If you were slightly obsessed with politics or hard news like I am, you’d know how influential the media could be, particularly during elections, high-profile cases or crisis. If you are not careful, media reports can turn you into a political fanatic or a self appointed judge of a case (the media being your jury). Considering that most of hard news coverage is accompanied by facts and figures, it’s easier for public opinion to be influenced by media reports, whether they are factual or mere propaganda intended to change the public opinion on something.
One good example is how the media drove the U.S election campaign. Throughout the campaign and even prior (when the now President-elect Donald Trump declared interest to run for presidency) media reports on this pompous Republican candidate were very much focused on his controversial and witty statements.
On the other hand, his Democratic counterpart, Hillary Clinton was lucky enough to be portrayed as the more serious candidate of the two and most likely to win the elections. Many people, including the candidate herself believed the hype.
The same applied to last year’s general elections in Tanzania; as in media reports implied that the opposition was certainly going to win the elections.
When it comes to court cases, especially high profile cases, the media can make a guilty person seem innocent and vice versa. In other words, media reporting can influence the turn of events of a case.
For instance, the OJ Simpson case. The court had to let go of the original jury of this case after establishing that their adjudication was influenced by media reports. Another good example is the Amanda Knox case; she was subjected to ‘media trial’ from the beginning.
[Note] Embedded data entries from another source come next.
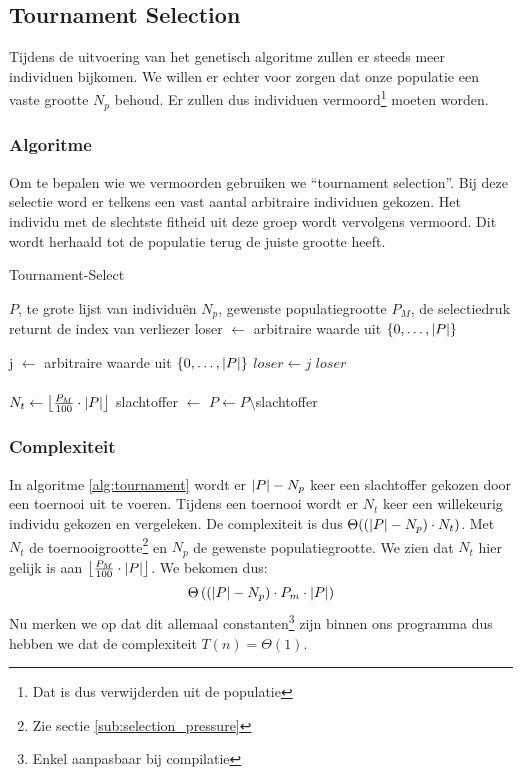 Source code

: %
\subsection{Tournament Selection}
\label{sub:tournament}
Tijdens de uitvoering van het genetisch algoritme zullen er steeds meer individuen bijkomen. We willen er echter voor zorgen dat onze populatie een vaste grootte $N_p$ behoud. Er zullen dus individuen vermoord\footnote{Dat is dus verwijderden uit de populatie} moeten worden.
\subsubsection{Algoritme}
Om te bepalen wie we vermoorden gebruiken we ``tournament selection''. Bij deze selectie word er telkens een vast aantal arbitraire individuen gekozen. Het individu met de slechtste fitheid uit deze groep wordt vervolgens vermoord. Dit wordt herhaald tot de populatie terug de juiste grootte heeft.
	\begin{algorithm}
	 	\caption{Tournament-Select}
		\begin{algorithmic}
		\Require 
			\State $P$, te grote lijst van individuën 
			\State $N_p$, gewenste populatiegrootte
			\State $P_M$, de selectiedruk
		\Ensure returnt de index van verliezer
		\State loser $\gets$ arbitraire waarde uit $\lbrace 0, \dots, \lvert P \rvert \rbrace$

		\State j $\gets$ arbitraire waarde uit $\lbrace 0, \dots, \lvert P \rvert \rbrace$
			\State $loser \gets j$
		\EndIf
		\EndFor		
		\State \Return $loser$
		\EndFunction
		\\
		\\
			\State $N_t \gets \left\lfloor\frac{P_M}{100} \cdot \lvert P \rvert\right\rfloor$ 
			\State slachtoffer $\gets$ 
			\State $P \gets P\setminus$slachtoffer
		\EndWhile
		
		\end{algorithmic}
		\label{alg:tournament}
	\end{algorithm}		
\subsubsection{Complexiteit}
In algoritme \ref{alg:tournament} wordt er $\lvert P \rvert-N_p$ keer een slachtoffer gekozen door een toernooi uit te voeren. Tijdens een toernooi wordt er $N_t$ keer een willekeurig individu gekozen en vergeleken. De complexiteit is dus $\Theta((\lvert P \rvert-N_p)\cdot N_t)$. Met $N_t$ de toernooigrootte\footnote{Zie sectie \ref{sub:selection_pressure}} en $N_p$ de gewenste populatiegrootte. We zien dat $N_t$ hier gelijk is aan
 $\left\lfloor\frac{P_M}{100} \cdot \lvert P \rvert\right\rfloor$.
 We bekomen dus: \[\Theta\left(\left(\lvert P \rvert-N_p\right)\cdot P_m \cdot \lvert P \rvert\right)\]
 Nu merken we op dat dit allemaal constanten\footnote{Enkel aanpasbaar bij compilatie} zijn binnen ons programma dus hebben we dat de complexiteit $T(n) = \Theta(1)$. 

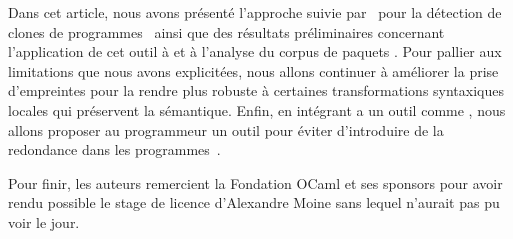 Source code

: Dans cet article, nous avons présenté l'approche suivie par~{\Asak} pour
la détection de clones de programmes~{\OCaml} ainsi que des résultats
préliminaires concernant l'application de cet outil à {\LearnOCaml}
et à l'analyse du corpus de paquets {\Opam}.
%
Pour pallier aux limitations que nous avons explicitées, nous allons continuer
à améliorer la prise d'empreintes pour la rendre plus robuste à certaines
transformations syntaxiques locales qui préservent la sémantique.
%
Enfin, en intégrant {\Asak} a un outil comme {\Merlin}, nous allons proposer
au programmeur un outil pour éviter d'introduire de la redondance dans
les programmes~{\OCaml}.

Pour finir, les auteurs remercient la Fondation OCaml et ses sponsors pour
avoir rendu possible le stage de licence d'Alexandre Moine sans lequel
{\Asak} n'aurait pas pu voir le jour.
Both her conviction and exoneration were prompted by media reports.
These are just a few scenarios that show how influential the media can be in selling a concept. The funny fact is it’s not always intended.
The line between media propaganda and actual events is very thin. Even with years of experience in the industry some media professionals still find themselves blinded by media’s agenda setting and framing techniques to the extent that they too buy into what they are selling.
In his book ‘Mass Communication Theory’ (5th Edition), Dennis McQuill says; “it is assumed that the more the media attention given to a topic, the greater is the importance attributed to it by the news audience. The media influence is not on the direction of opinion but only on what people think about.”
So why am I sharing this on an ad agency blog? Doesn’t seem relevant does it?….
Well, first off, we too are in the business of selling concepts, hence we too strategize to set agendas (we don’t use that word though). This is with regards to how our clients are perceived (PR). So for instance, regardless of the extent of ‘character assassination’ our clients might encounter, with great PR approach whilst applying this agenda setting technique, we can give them a whole new look.
Lastly, as an advertising agency, one of the many things we do is selling ‘concepts’ to the public. Meaning, whatever message we put out there on behalf of our clients is the concept that we want the public to ‘buy’. As long as we are using the media to get our concepts out there, then agenda setting could also be very much applicable.
The key point being…. say it like you mean it, stick up for it and keep the message on repeat mode… until it sticks.